Force Bayesian sweep to run certain variable tests

Hi!
I want to run a bayesian HP sweep with 5-fold CV. In other words I want the bayesian sweep to decide upon a configuration, run 5 runs with that configuration and log each run. The easiest way to do this would be to have a variable in the sweep, called e.g. fold_id which simply can take the values 1,2,3,4,5 and force the agent to always test all the fold_ids per configuration.

Is there any way to make this possible? I.e force the sweep agent to always test a variable, even though running a bayesian sweep. In a way it would be like running a grid sweep over a bayesian sweep.

One way I’ve thought of is by making all parameters nested inside the fold_id variable but it still won’t probably do what I’m after.

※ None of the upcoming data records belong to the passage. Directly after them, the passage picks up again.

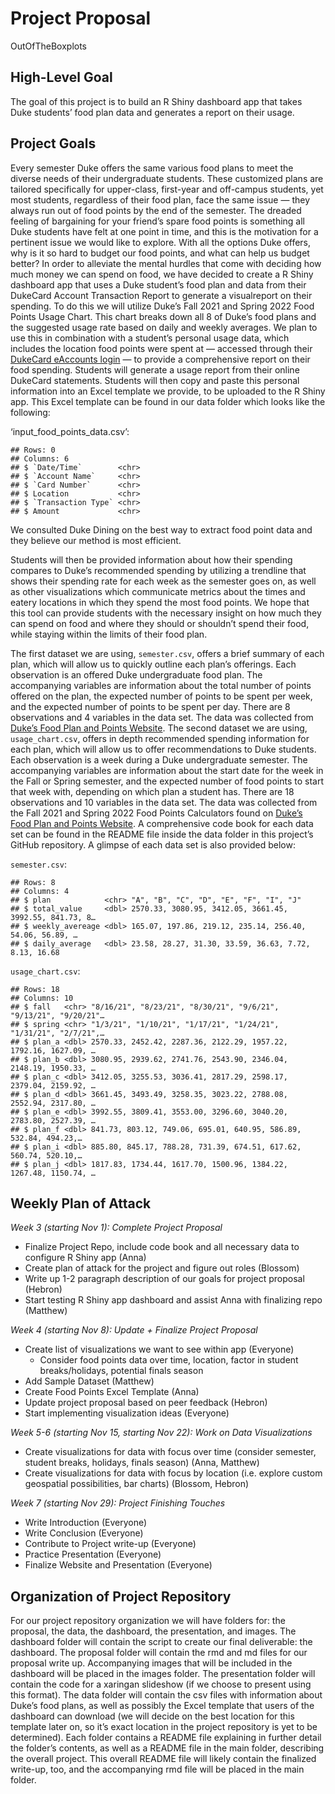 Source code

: Project Proposal
================
OutOfTheBoxplots

## High-Level Goal

The goal of this project is to build an R Shiny dashboard app that takes
Duke students’ food plan data and generates a report on their usage.

## Project Goals

Every semester Duke offers the same various food plans to meet the
diverse needs of their undergraduate students. These customized plans
are tailored specifically for upper-class, first-year and off-campus
students, yet most students, regardless of their food plan, face the
same issue — they always run out of food points by the end of the
semester. The dreaded feeling of bargaining for your friend’s spare food
points is something all Duke students have felt at one point in time,
and this is the motivation for a pertinent issue we would like to
explore. With all the options Duke offers, why is it so hard to budget
our food points, and what can help us budget better? In order to
alleviate the mental hurdles that come with deciding how much money we
can spend on food, we have decided to create a R Shiny dashboard app
that uses a Duke student’s food plan and data from their DukeCard
Account Transaction Report to generate a visualreport on their spending.
To do this we will utilize Duke’s Fall 2021 and Spring 2022 Food Points
Usage Chart. This chart breaks down all 8 of Duke’s food plans and the
suggested usage rate based on daily and weekly averages. We plan to use
this in combination with a student’s personal usage data, which includes
the location food points were spent at — accessed through their
[DukeCard eAccounts
login](https://dukecard.duke.edu/manage-your-dukecard) — to provide a
comprehensive report on their food spending. Students will generate a
usage report from their online DukeCard statements. Students will then
copy and paste this personal information into an Excel template we
provide, to be uploaded to the R Shiny app. This Excel template can be
found in our data folder which looks like the following:

‘input\_food\_points\_data.csv’:

    ## Rows: 0
    ## Columns: 6
    ## $ `Date/Time`        <chr> 
    ## $ `Account Name`     <chr> 
    ## $ `Card Number`      <chr> 
    ## $ Location           <chr> 
    ## $ `Transaction Type` <chr> 
    ## $ Amount             <chr>

We consulted Duke Dining on the best way to extract food point data and
they believe our method is most efficient.

Students will then be provided information about how their spending
compares to Duke’s recommended spending by utilizing a trendline that
shows their spending rate for each week as the semester goes on, as well
as other visualizations which communicate metrics about the times and
eatery locations in which they spend the most food points. We hope that
this tool can provide students with the necessary insight on how much
they can spend on food and where they should or shouldn’t spend their
food, while staying within the limits of their food plan.

The first dataset we are using, `semester.csv`, offers a brief summary
of each plan, which will allow us to quickly outline each plan’s
offerings. Each observation is an offered Duke undergraduate food plan.
The accompanying variables are information about the total number of
points offered on the plan, the expected number of points to be spent
per week, and the expected number of points to be spent per day. There
are 8 observations and 4 variables in the data set. The data was
collected from [Duke’s Food Plan and Points
Website](https://studentaffairs.duke.edu/dining/plans-points). The
second dataset we are using, `usage_chart.csv`, offers in depth
recommended spending information for each plan, which will allow us to
offer recommendations to Duke students. Each observation is a week
during a Duke undergraduate semester. The accompanying variables are
information about the start date for the week in the Fall or Spring
semester, and the expected number of food points to start that week
with, depending on which plan a student has. There are 18 observations
and 10 variables in the data set. The data was collected from the Fall
2021 and Spring 2022 Food Points Calculators found on [Duke’s Food Plan
and Points
Website](https://studentaffairs.duke.edu/dining/plans-points). A
comprehensive code book for each data set can be found in the README
file inside the data folder in this project’s GitHub repository. A
glimpse of each data set is also provided below:

`semester.csv`:

    ## Rows: 8
    ## Columns: 4
    ## $ plan            <chr> "A", "B", "C", "D", "E", "F", "I", "J"
    ## $ total_value     <dbl> 2570.33, 3080.95, 3412.05, 3661.45, 3992.55, 841.73, 8…
    ## $ weekly_avereage <dbl> 165.07, 197.86, 219.12, 235.14, 256.40, 54.06, 56.89, …
    ## $ daily_average   <dbl> 23.58, 28.27, 31.30, 33.59, 36.63, 7.72, 8.13, 16.68

`usage_chart.csv`:

    ## Rows: 18
    ## Columns: 10
    ## $ fall   <chr> "8/16/21", "8/23/21", "8/30/21", "9/6/21", "9/13/21", "9/20/21"…
    ## $ spring <chr> "1/3/21", "1/10/21", "1/17/21", "1/24/21", "1/31/21", "2/7/21",…
    ## $ plan_a <dbl> 2570.33, 2452.42, 2287.36, 2122.29, 1957.22, 1792.16, 1627.09, …
    ## $ plan_b <dbl> 3080.95, 2939.62, 2741.76, 2543.90, 2346.04, 2148.19, 1950.33, …
    ## $ plan_c <dbl> 3412.05, 3255.53, 3036.41, 2817.29, 2598.17, 2379.04, 2159.92, …
    ## $ plan_d <dbl> 3661.45, 3493.49, 3258.35, 3023.22, 2788.08, 2552.94, 2317.80, …
    ## $ plan_e <dbl> 3992.55, 3809.41, 3553.00, 3296.60, 3040.20, 2783.80, 2527.39, …
    ## $ plan_f <dbl> 841.73, 803.12, 749.06, 695.01, 640.95, 586.89, 532.84, 494.23,…
    ## $ plan_i <dbl> 885.80, 845.17, 788.28, 731.39, 674.51, 617.62, 560.74, 520.10,…
    ## $ plan_j <dbl> 1817.83, 1734.44, 1617.70, 1500.96, 1384.22, 1267.48, 1150.74, …

## Weekly Plan of Attack

*Week 3 (starting Nov 1): Complete Project Proposal*

-   Finalize Project Repo, include code book and all necessary data to
    configure R Shiny app (Anna)
-   Create plan of attack for the project and figure out roles (Blossom)
-   Write up 1-2 paragraph description of our goals for project proposal
    (Hebron)
-   Start testing R Shiny app dashboard and assist Anna with finalizing
    repo (Matthew)

*Week 4 (starting Nov 8): Update + Finalize Project Proposal*

-   Create list of visualizations we want to see within app (Everyone)
    -   Consider food points data over time, location, factor in student
        breaks/holidays, potential finals season
-   Add Sample Dataset (Matthew)
-   Create Food Points Excel Template (Anna)
-   Update project proposal based on peer feedback (Hebron)
-   Start implementing visualization ideas (Everyone)

*Week 5-6 (starting Nov 15, starting Nov 22): Work on Data
Visualizations*

-   Create visualizations for data with focus over time (consider
    semester, student breaks, holidays, finals season) (Anna, Matthew)
-   Create visualizations for data with focus by location (i.e. explore
    custom geospatial possibilities, bar charts) (Blossom, Hebron)

*Week 7 (starting Nov 29): Project Finishing Touches*

-   Write Introduction (Everyone)
-   Write Conclusion (Everyone)
-   Contribute to Project write-up (Everyone)
-   Practice Presentation (Everyone)
-   Finalize Website and Presentation (Everyone)

## Organization of Project Repository

For our project repository organization we will have folders for: the
proposal, the data, the dashboard, the presentation, and images. The
dashboard folder will contain the script to create our final
deliverable: the dashboard. The proposal folder will contain the rmd and
md files for our proposal write up. Accompanying images that will be
included in the dashboard will be placed in the images folder. The
presentation folder will contain the code for a xaringan slideshow (if
we choose to present using this format). The data folder will contain
the csv files with information about Duke’s food plans, as well as
possibly the Excel template that users of the dashboard can download (we
will decide on the best location for this template later on, so it’s
exact location in the project repository is yet to be determined). Each
folder contains a README file explaining in further detail the folder’s
contents, as well as a README file in the main folder, describing the
overall project. This overall README file will likely contain the
finalized write-up, too, and the accompanying rmd file will be placed in
the main folder.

I’ve seen the k-fold CV example code, but it’s quite advanced and does not seem to work when running on CUDA and my understanding of multiprocessing is limited.

Thank you!

Another way I’ve though of is the following:

Use this pseudo trainer function (called by wandb.agent):

def trainer(config=None):
    # Initialize a new run with the sweep configuration
    wandb.init(config=config)

# Store the config parameters
    sweepconfig = wandb.config

# Load the raw data and split into k-folds
    data = pd.read_csv(...)
    folds = Make_KFolds().Split(...)

# Store the sweep run's name
    name = wandb.run.name
    
    sweep_metric = []
    for fold_id in range(1,  k_folds+1, 1):
        # init new run to store performance of this fold
        wandb.init(config=sweepconfig, name=f"{name+'-'+str(fold_id)}", group=name)
        wandb.config.update({'fold_id': fold_id})
        # Run the training function which logs metrics to the fold's run
        metric = RunTrainingEpochs(...)
        sweep_metric.append(metric)


# Exit loop, resume the sweep run and log the avg sweep metric as the average performance
    wandb.init(config=sweepconfig, name = name, resume=True)
    wandb.log({'Avg metric': sum(sweep_metric)/ k_folds})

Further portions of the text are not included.